• [WORK TASK] Retype the data that follows line by line, exactly, and leave its pictures out.

• [MATERIAL FOR THIS EXERCISE]
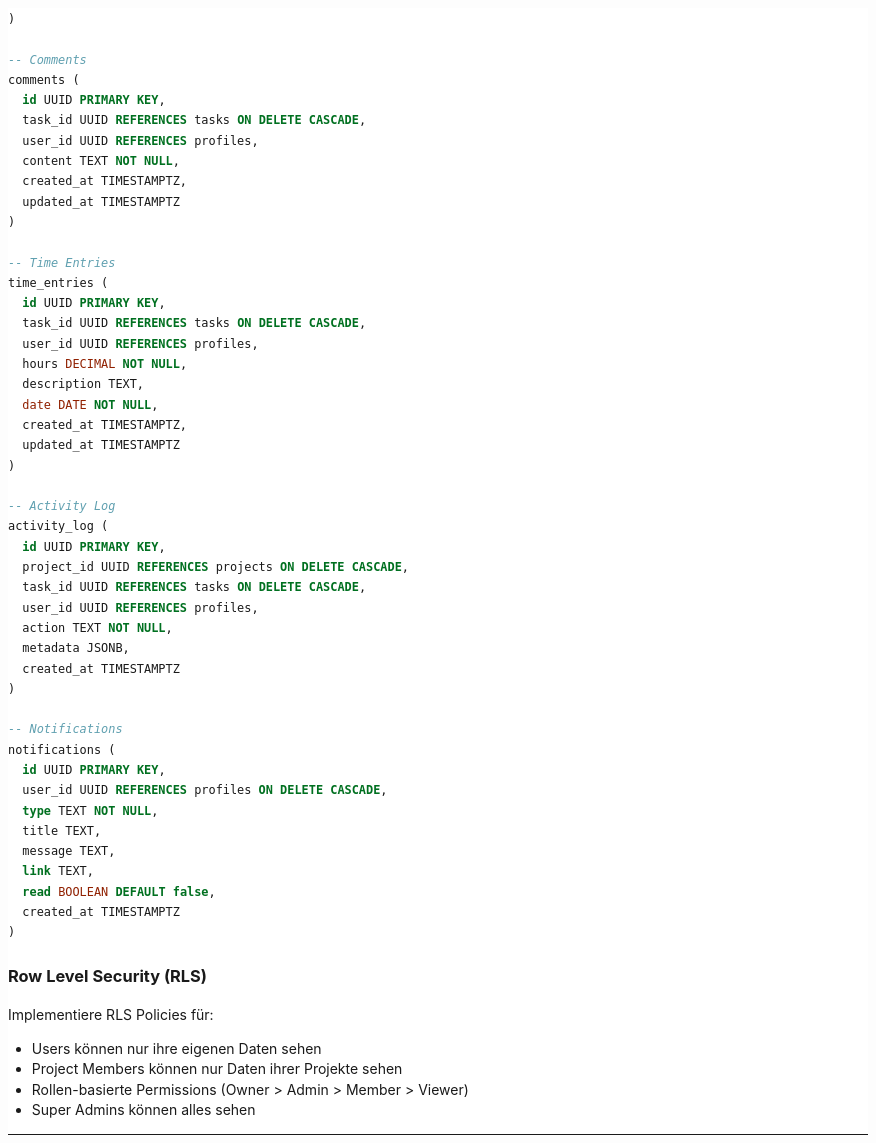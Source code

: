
 ```sql
)

-- Comments
comments (
  id UUID PRIMARY KEY,
  task_id UUID REFERENCES tasks ON DELETE CASCADE,
  user_id UUID REFERENCES profiles,
  content TEXT NOT NULL,
  created_at TIMESTAMPTZ,
  updated_at TIMESTAMPTZ
)

-- Time Entries
time_entries (
  id UUID PRIMARY KEY,
  task_id UUID REFERENCES tasks ON DELETE CASCADE,
  user_id UUID REFERENCES profiles,
  hours DECIMAL NOT NULL,
  description TEXT,
  date DATE NOT NULL,
  created_at TIMESTAMPTZ,
  updated_at TIMESTAMPTZ
)

-- Activity Log
activity_log (
  id UUID PRIMARY KEY,
  project_id UUID REFERENCES projects ON DELETE CASCADE,
  task_id UUID REFERENCES tasks ON DELETE CASCADE,
  user_id UUID REFERENCES profiles,
  action TEXT NOT NULL,
  metadata JSONB,
  created_at TIMESTAMPTZ
)

-- Notifications
notifications (
  id UUID PRIMARY KEY,
  user_id UUID REFERENCES profiles ON DELETE CASCADE,
  type TEXT NOT NULL,
  title TEXT,
  message TEXT,
  link TEXT,
  read BOOLEAN DEFAULT false,
  created_at TIMESTAMPTZ
)
```

### Row Level Security (RLS)

Implementiere RLS Policies für:
- Users können nur ihre eigenen Daten sehen
- Project Members können nur Daten ihrer Projekte sehen
- Rollen-basierte Permissions (Owner > Admin > Member > Viewer)
- Super Admins können alles sehen

---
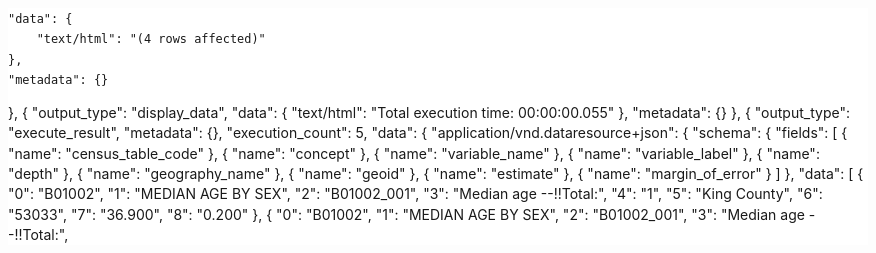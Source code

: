     "data": {
        "text/html": "(4 rows affected)"
    },
    "metadata": {}
}, {
    "output_type": "display_data",
    "data": {
        "text/html": "Total execution time: 00:00:00.055"
    },
    "metadata": {}
}, {
    "output_type": "execute_result",
    "metadata": {},
    "execution_count": 5,
    "data": {
        "application/vnd.dataresource+json": {
            "schema": {
                "fields": [
                    {
                        "name": "census_table_code"
                    },
                    {
                        "name": "concept"
                    },
                    {
                        "name": "variable_name"
                    },
                    {
                        "name": "variable_label"
                    },
                    {
                        "name": "depth"
                    },
                    {
                        "name": "geography_name"
                    },
                    {
                        "name": "geoid"
                    },
                    {
                        "name": "estimate"
                    },
                    {
                        "name": "margin_of_error"
                    }
                ]
            },
            "data": [
                {
                    "0": "B01002",
                    "1": "MEDIAN AGE BY SEX",
                    "2": "B01002_001",
                    "3": "Median age --!!Total:",
                    "4": "1",
                    "5": "King County",
                    "6": "53033",
                    "7": "36.900",
                    "8": "0.200"
                },
                {
                    "0": "B01002",
                    "1": "MEDIAN AGE BY SEX",
                    "2": "B01002_001",
                    "3": "Median age --!!Total:",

• [TASK SOLUTION]
Source code

:
 ```sql
)

-- Comments
comments (
  id UUID PRIMARY KEY,
  task_id UUID REFERENCES tasks ON DELETE CASCADE,
  user_id UUID REFERENCES profiles,
  content TEXT NOT NULL,
  created_at TIMESTAMPTZ,
  updated_at TIMESTAMPTZ
)

-- Time Entries
time_entries (
  id UUID PRIMARY KEY,
  task_id UUID REFERENCES tasks ON DELETE CASCADE,
  user_id UUID REFERENCES profiles,
  hours DECIMAL NOT NULL,
  description TEXT,
  date DATE NOT NULL,
  created_at TIMESTAMPTZ,
  updated_at TIMESTAMPTZ
)

-- Activity Log
activity_log (
  id UUID PRIMARY KEY,
  project_id UUID REFERENCES projects ON DELETE CASCADE,
  task_id UUID REFERENCES tasks ON DELETE CASCADE,
  user_id UUID REFERENCES profiles,
  action TEXT NOT NULL,
  metadata JSONB,
  created_at TIMESTAMPTZ
)

-- Notifications
notifications (
  id UUID PRIMARY KEY,
  user_id UUID REFERENCES profiles ON DELETE CASCADE,
  type TEXT NOT NULL,
  title TEXT,
  message TEXT,
  link TEXT,
  read BOOLEAN DEFAULT false,
  created_at TIMESTAMPTZ
)
```

### Row Level Security (RLS)

Implementiere RLS Policies für:
- Users können nur ihre eigenen Daten sehen
- Project Members können nur Daten ihrer Projekte sehen
- Rollen-basierte Permissions (Owner > Admin > Member > Viewer)
- Super Admins können alles sehen

---
Source code

:     "data": {
        "text/html": "(4 rows affected)"
    },
    "metadata": {}
}, {
    "output_type": "display_data",
    "data": {
        "text/html": "Total execution time: 00:00:00.055"
    },
    "metadata": {}
}, {
    "output_type": "execute_result",
    "metadata": {},
    "execution_count": 5,
    "data": {
        "application/vnd.dataresource+json": {
            "schema": {
                "fields": [
                    {
                        "name": "census_table_code"
                    },
                    {
                        "name": "concept"
                    },
                    {
                        "name": "variable_name"
                    },
                    {
                        "name": "variable_label"
                    },
                    {
                        "name": "depth"
                    },
                    {
                        "name": "geography_name"
                    },
                    {
                        "name": "geoid"
                    },
                    {
                        "name": "estimate"
                    },
                    {
                        "name": "margin_of_error"
                    }
                ]
            },
            "data": [
                {
                    "0": "B01002",
                    "1": "MEDIAN AGE BY SEX",
                    "2": "B01002_001",
                    "3": "Median age --!!Total:",
                    "4": "1",
                    "5": "King County",
                    "6": "53033",
                    "7": "36.900",
                    "8": "0.200"
                },
                {
                    "0": "B01002",
                    "1": "MEDIAN AGE BY SEX",
                    "2": "B01002_001",
                    "3": "Median age --!!Total:",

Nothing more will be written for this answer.